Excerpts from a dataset
_ _ _

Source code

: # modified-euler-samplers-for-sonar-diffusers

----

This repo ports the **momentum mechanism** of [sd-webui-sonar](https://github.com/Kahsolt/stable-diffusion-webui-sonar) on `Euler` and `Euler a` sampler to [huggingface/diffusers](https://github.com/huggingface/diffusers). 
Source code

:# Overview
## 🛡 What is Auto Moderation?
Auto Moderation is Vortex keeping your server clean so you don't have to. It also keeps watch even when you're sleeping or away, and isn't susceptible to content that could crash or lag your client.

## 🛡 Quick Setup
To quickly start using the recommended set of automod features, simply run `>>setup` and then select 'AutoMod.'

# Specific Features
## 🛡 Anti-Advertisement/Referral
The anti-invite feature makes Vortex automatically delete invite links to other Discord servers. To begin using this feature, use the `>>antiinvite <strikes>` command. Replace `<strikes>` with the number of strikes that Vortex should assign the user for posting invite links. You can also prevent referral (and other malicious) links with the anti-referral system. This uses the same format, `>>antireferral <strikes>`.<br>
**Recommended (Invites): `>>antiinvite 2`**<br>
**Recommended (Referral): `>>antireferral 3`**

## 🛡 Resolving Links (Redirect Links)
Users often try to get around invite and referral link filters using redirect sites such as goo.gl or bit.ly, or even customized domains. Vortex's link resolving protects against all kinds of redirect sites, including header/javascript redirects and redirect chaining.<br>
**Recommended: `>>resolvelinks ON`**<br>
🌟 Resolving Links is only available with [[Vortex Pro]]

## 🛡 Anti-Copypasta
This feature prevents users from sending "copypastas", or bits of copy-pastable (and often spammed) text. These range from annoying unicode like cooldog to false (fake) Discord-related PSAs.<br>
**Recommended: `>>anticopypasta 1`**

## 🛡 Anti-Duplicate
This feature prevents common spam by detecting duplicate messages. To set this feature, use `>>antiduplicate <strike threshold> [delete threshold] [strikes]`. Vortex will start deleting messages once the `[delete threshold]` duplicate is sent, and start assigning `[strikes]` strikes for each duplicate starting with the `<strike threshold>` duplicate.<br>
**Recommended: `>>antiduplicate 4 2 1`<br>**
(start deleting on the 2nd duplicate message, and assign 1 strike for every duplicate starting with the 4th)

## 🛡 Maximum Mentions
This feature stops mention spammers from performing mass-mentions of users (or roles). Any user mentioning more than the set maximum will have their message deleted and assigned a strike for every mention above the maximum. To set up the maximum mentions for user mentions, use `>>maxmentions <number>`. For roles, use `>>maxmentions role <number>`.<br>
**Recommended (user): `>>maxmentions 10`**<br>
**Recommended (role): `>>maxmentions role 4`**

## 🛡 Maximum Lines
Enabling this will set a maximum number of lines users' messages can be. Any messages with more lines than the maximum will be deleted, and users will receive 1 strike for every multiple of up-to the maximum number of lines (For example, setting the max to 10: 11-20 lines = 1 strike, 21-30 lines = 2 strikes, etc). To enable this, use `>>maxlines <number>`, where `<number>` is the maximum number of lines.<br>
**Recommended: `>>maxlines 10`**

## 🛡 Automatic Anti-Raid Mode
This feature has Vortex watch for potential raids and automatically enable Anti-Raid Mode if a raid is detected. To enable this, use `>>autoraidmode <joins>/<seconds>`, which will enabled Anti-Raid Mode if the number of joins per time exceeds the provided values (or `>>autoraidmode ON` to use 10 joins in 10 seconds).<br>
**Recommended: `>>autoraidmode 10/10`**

_ _ _

** Task statement **
For each line of the data that includes the word "diffusers", return a copy of it.

** Answer to the problem **
: # modified-euler-samplers-for-sonar-diffusers
This repo ports the **momentum mechanism** of [sd-webui-sonar](https://github.com/Kahsolt/stable-diffusion-webui-sonar) on `Euler` and `Euler a` sampler to [huggingface/diffusers](https://github.com/huggingface/diffusers). 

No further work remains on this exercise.